The Model Y is prettier and performs better, not to mention the charging infrastructure in place is a huge bonus. For Renault to overcome all of that, bloody well done.
The Model Y is prettier and performs better, not to mention the charging infrastructure in place is a huge bonus. For Renault to overcome all of that, bloody well done.
I knew the R5 would be a winner in France. This will encourage an $18k R4 clone. The original R4 and R5 fit French roads/culture well. R4 had top speed of 100kmh, IIRC.
Renault and Citroen (AMI) also pioneered ultra cheap city mobility EVs that hopefully continue to win.
The smaller the EV the more mileage/kwh. This is still a practical sized format.
That’s unfortunately not the case yet. If you check EV database and sort by efficiency it’s rather big, but aerodynamic cars that take the lead. The smaller ones apparantly don’t allow for the right form factor (‘water droplet’) apparantly. I was searching for a small and highly efficient car and ultimately ditched size in favor of consumption.
I ended up with 4.89m x 1.89 x 1.50 - way bigger than I hoped for. But average consumption is 13.2 kWh/100km. At least according to online reviews and my experience during some test drives, the smaller ones I considered were rather between 18 and 22.

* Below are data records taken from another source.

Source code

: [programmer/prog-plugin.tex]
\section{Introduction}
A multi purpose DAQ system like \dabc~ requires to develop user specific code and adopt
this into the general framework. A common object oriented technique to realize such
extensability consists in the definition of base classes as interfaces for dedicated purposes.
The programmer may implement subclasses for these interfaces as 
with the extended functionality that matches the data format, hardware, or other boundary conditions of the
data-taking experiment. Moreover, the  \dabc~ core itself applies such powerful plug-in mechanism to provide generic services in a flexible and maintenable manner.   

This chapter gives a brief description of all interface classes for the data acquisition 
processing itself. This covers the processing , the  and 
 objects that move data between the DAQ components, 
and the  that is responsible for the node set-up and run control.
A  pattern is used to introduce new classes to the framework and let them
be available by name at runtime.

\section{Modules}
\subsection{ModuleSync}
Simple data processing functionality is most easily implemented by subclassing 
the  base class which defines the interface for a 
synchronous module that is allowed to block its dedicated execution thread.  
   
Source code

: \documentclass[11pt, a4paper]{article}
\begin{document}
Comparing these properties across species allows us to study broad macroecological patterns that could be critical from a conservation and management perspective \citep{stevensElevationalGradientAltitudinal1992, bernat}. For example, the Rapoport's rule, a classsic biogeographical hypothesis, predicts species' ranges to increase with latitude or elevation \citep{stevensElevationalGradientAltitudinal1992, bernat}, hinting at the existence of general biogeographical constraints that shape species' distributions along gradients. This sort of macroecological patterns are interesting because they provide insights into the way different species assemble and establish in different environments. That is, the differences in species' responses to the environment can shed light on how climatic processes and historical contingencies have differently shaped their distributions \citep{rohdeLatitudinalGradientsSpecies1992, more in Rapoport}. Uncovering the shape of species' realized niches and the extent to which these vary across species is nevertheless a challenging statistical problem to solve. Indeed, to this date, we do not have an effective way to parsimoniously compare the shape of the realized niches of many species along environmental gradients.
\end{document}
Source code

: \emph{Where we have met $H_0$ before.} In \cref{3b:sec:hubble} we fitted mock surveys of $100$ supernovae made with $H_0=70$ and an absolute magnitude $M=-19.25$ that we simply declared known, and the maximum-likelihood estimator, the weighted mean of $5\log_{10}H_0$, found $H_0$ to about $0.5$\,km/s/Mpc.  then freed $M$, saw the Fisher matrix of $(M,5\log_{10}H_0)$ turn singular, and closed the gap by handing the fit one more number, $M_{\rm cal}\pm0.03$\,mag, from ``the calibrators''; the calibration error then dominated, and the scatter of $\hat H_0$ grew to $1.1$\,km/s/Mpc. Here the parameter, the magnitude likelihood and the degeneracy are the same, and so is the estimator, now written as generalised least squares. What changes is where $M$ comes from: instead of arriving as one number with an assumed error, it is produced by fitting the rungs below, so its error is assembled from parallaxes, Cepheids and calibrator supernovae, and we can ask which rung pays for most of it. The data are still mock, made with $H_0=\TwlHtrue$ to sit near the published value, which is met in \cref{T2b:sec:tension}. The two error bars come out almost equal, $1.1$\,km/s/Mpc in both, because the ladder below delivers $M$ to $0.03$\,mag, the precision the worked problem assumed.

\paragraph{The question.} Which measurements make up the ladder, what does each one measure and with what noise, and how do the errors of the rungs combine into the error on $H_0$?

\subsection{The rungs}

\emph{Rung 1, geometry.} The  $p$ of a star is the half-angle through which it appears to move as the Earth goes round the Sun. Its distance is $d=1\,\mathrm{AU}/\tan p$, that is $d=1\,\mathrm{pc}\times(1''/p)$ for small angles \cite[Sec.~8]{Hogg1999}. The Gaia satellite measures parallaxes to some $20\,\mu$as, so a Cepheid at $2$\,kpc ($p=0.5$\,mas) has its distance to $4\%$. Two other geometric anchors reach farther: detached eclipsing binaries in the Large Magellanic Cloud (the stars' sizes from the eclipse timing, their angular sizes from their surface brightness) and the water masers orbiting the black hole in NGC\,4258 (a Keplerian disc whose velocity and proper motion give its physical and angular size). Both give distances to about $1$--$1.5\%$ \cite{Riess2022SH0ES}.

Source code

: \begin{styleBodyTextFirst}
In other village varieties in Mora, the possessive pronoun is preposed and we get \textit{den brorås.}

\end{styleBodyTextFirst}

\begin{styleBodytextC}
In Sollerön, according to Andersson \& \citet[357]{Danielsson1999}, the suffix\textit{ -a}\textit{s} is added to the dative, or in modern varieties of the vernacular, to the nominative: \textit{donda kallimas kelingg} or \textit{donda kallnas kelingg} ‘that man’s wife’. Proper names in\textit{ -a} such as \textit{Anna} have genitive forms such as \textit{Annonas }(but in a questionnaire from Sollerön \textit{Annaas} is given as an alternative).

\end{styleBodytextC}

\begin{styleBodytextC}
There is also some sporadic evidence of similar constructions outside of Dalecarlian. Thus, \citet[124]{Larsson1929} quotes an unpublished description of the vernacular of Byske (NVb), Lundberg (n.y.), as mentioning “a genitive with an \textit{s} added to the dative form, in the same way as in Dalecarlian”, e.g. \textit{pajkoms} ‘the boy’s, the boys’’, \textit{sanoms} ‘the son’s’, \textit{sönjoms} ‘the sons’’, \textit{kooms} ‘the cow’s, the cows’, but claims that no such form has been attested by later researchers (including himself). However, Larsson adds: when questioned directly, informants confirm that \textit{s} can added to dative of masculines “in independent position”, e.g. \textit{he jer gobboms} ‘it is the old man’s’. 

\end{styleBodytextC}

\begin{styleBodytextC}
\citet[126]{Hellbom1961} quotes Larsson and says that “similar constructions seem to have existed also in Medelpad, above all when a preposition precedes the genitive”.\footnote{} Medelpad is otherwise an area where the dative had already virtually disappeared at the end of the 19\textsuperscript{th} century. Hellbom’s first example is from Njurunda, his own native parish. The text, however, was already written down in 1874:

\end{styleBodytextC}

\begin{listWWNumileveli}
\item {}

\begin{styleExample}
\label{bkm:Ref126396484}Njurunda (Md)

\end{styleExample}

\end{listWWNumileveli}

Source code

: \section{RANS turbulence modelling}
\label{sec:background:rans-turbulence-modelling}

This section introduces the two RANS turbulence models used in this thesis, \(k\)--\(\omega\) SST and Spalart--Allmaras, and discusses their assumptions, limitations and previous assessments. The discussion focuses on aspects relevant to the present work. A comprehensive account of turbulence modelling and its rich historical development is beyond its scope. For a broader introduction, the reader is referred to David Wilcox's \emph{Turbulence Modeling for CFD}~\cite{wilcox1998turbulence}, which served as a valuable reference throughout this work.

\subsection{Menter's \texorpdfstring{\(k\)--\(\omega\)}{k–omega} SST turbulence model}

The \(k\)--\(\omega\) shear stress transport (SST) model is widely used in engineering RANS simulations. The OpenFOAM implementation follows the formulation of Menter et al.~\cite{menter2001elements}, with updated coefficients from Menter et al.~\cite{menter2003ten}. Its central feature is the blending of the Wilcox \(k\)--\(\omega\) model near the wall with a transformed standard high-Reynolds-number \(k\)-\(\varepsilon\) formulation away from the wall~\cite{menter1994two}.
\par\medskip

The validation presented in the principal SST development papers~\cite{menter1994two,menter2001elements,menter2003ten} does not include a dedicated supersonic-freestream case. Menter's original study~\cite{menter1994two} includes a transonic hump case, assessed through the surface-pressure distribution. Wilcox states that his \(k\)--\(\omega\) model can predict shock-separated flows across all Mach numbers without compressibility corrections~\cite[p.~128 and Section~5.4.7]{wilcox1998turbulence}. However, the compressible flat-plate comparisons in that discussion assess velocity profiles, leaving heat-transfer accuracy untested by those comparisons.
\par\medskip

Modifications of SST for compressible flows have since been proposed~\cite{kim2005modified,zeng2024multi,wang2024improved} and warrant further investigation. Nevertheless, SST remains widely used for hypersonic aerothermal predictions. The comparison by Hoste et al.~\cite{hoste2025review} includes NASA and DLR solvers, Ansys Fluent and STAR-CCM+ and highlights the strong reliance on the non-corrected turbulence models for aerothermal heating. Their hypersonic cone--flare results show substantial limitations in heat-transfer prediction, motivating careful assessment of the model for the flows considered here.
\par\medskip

The BYD seagul is 9/100. 340km range. Ford escort shaped but smaller, not unlike R5. I think your mileage figures are based on weight needed for longer range.
Wow, amazing! The seagull isn’t listed on EV Database yet, so I wasn’t aware of that. Is this a somewhat realistic figure or just what the manufacturer declared it to be?
China’s mileage estimates are perhaps regulated differently than US/EU/UK, but they are still regulated, and so “official”.